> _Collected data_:
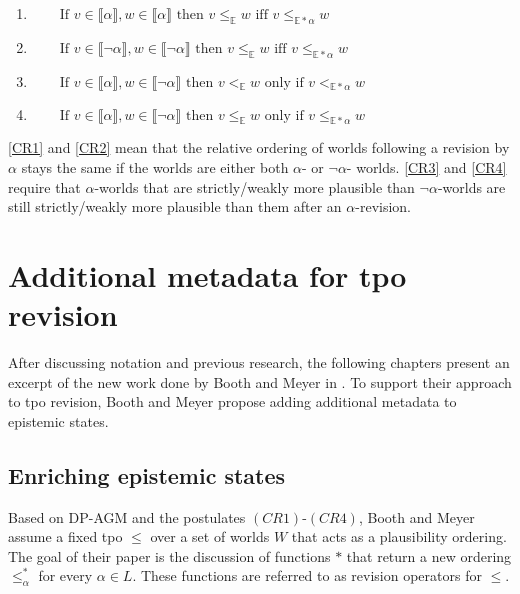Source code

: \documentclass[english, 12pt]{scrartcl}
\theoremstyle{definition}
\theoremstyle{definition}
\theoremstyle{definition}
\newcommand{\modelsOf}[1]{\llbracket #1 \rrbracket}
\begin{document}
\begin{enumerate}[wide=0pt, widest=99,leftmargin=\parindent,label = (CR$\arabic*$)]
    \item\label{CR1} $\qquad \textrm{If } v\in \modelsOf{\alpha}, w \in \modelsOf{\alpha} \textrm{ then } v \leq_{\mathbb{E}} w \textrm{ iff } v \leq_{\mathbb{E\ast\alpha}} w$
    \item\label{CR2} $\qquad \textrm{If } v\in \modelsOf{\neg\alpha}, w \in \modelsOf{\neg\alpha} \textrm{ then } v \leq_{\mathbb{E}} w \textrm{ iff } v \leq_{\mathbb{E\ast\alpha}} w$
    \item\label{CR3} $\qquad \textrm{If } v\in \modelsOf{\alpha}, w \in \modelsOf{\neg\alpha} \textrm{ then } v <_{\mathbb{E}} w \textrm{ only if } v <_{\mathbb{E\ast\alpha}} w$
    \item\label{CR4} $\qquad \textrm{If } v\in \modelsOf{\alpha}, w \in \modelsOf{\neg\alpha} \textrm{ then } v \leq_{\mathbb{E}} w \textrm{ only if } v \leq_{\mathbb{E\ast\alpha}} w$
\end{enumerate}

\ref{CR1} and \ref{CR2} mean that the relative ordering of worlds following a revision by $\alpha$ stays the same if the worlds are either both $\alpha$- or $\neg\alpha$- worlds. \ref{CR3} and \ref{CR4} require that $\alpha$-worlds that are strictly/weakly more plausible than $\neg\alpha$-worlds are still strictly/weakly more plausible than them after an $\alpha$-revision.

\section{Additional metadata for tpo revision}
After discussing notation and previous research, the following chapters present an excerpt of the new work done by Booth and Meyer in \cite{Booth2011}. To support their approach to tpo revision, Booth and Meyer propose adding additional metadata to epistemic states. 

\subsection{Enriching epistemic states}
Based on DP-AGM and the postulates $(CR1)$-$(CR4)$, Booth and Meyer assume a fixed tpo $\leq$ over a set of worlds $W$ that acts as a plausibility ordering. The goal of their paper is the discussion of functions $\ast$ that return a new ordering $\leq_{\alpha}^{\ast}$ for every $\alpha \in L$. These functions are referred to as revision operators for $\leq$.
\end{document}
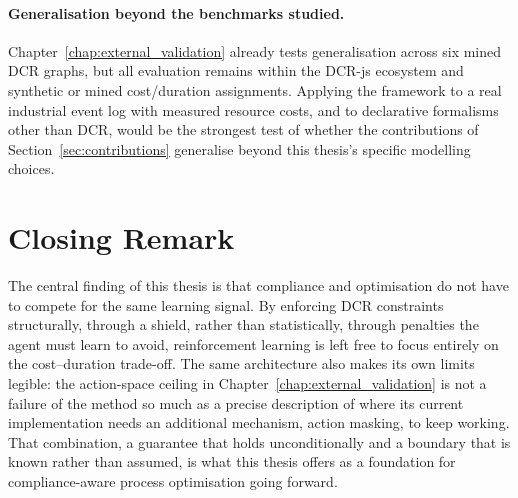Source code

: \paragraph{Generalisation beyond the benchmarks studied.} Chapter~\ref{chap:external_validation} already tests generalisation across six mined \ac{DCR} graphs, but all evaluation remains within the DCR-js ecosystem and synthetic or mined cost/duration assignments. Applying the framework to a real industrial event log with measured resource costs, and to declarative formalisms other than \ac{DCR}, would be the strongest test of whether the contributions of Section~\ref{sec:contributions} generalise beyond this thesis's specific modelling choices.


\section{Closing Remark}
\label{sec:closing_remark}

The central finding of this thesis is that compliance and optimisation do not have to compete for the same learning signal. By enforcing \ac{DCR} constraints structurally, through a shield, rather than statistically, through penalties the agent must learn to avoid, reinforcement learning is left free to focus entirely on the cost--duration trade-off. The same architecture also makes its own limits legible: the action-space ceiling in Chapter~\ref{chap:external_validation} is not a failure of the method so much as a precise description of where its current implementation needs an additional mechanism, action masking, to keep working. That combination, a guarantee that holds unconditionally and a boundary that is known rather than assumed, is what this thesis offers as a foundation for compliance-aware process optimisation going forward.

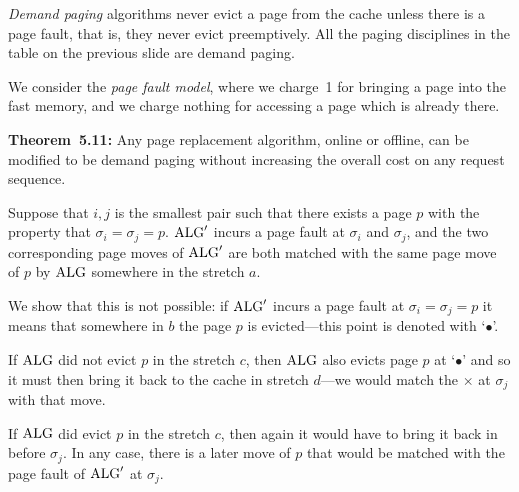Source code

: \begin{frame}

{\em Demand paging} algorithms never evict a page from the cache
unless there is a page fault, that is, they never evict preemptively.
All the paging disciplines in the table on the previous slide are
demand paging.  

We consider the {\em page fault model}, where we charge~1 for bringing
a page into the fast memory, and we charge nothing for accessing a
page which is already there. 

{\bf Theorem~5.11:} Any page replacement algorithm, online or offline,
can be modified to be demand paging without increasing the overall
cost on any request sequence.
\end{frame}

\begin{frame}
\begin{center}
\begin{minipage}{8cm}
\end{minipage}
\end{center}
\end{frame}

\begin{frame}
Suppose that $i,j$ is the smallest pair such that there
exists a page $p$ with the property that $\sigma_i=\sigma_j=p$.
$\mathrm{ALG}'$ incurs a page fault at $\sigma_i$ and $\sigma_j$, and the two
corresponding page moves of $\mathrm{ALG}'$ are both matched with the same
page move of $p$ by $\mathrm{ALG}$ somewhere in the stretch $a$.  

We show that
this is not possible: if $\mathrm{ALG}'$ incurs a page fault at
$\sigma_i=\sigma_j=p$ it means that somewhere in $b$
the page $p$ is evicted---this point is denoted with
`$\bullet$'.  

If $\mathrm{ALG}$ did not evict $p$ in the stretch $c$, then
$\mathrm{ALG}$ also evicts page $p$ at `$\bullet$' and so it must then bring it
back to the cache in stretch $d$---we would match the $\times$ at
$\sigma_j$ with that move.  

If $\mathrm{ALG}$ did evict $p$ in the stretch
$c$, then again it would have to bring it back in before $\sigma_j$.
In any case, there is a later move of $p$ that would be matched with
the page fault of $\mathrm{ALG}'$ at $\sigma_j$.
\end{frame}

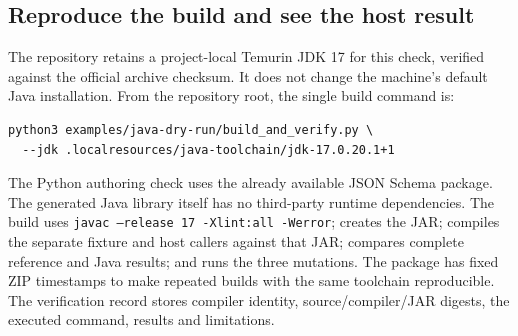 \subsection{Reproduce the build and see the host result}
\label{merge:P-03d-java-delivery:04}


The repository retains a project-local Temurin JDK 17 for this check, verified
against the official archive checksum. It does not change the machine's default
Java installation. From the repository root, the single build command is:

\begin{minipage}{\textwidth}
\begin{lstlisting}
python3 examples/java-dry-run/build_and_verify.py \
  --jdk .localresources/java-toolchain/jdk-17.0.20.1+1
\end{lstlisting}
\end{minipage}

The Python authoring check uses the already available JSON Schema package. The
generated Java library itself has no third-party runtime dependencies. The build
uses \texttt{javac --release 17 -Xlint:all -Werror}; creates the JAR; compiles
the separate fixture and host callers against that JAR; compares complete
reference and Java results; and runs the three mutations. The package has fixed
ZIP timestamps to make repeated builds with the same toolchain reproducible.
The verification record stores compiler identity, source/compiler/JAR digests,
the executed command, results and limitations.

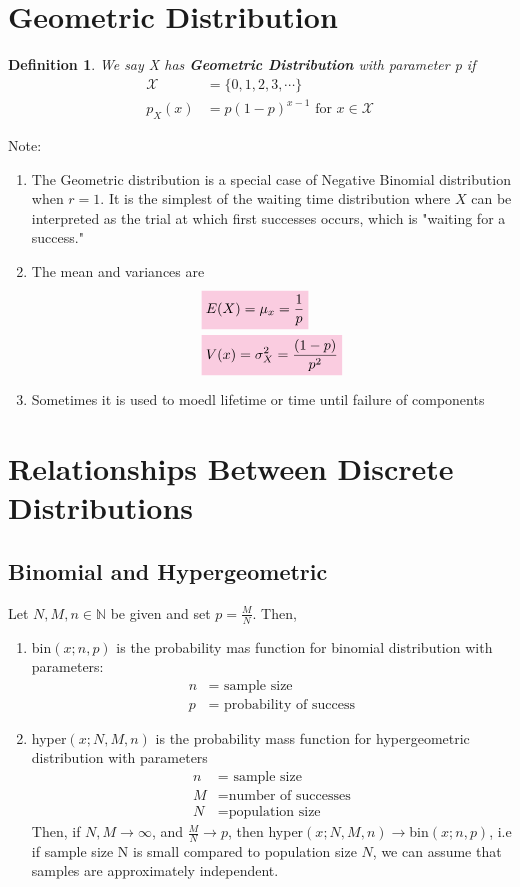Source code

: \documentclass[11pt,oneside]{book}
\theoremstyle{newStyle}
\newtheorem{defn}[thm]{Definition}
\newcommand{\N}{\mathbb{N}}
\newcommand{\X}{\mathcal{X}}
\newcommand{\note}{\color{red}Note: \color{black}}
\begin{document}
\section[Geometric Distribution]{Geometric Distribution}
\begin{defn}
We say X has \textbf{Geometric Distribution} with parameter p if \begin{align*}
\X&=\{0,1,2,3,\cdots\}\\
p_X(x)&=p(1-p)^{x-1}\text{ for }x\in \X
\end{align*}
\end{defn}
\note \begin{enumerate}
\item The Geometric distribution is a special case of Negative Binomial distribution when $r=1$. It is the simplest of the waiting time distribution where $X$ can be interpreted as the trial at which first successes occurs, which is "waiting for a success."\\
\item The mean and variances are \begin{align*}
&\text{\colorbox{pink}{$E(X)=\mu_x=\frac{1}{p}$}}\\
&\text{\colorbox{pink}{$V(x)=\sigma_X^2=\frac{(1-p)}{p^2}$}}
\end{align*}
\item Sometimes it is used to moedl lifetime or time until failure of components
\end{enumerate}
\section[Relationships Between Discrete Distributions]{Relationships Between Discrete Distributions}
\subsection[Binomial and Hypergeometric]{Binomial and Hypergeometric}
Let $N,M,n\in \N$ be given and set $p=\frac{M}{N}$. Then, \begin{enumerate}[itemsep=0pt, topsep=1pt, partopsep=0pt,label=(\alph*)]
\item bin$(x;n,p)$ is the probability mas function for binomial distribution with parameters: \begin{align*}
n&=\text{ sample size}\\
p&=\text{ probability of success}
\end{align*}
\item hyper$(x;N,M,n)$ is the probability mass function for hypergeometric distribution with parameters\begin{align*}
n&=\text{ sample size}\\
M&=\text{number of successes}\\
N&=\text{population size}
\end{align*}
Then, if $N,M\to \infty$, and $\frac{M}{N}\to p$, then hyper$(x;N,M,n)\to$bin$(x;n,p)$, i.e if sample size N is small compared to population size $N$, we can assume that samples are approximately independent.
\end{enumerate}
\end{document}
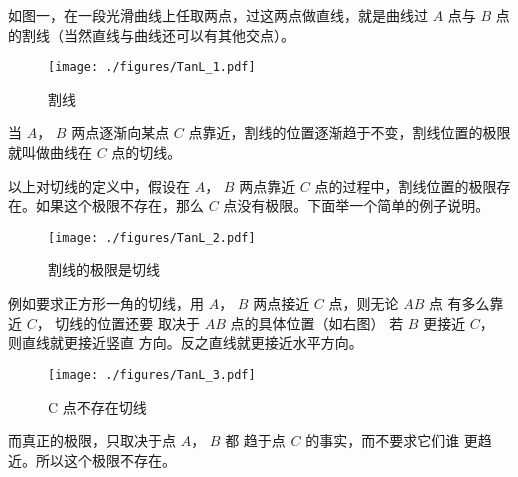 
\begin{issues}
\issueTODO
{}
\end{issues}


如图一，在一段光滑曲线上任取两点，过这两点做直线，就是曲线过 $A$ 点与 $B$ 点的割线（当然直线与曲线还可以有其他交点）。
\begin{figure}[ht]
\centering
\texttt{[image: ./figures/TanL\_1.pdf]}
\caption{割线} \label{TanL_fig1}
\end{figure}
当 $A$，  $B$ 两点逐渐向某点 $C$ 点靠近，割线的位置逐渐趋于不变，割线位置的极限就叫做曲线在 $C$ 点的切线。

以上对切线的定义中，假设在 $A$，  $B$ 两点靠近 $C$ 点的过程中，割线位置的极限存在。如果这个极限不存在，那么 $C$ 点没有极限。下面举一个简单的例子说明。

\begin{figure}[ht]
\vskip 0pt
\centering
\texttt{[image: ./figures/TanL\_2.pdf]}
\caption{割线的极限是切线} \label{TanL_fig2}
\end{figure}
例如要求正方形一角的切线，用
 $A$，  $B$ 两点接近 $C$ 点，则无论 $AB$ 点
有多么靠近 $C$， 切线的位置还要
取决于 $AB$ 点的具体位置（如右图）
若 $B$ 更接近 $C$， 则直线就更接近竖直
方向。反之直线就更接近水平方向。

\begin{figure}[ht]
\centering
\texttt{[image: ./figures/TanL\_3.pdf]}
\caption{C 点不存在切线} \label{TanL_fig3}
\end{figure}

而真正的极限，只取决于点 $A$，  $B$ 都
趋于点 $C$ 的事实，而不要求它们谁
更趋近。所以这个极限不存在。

> _AIM OF THE TASK_:
Find and copy each line above holding "results".

> _RESULT_:
reference and Java results; and runs the three mutations. The package has fixed
the executed command, results and limitations.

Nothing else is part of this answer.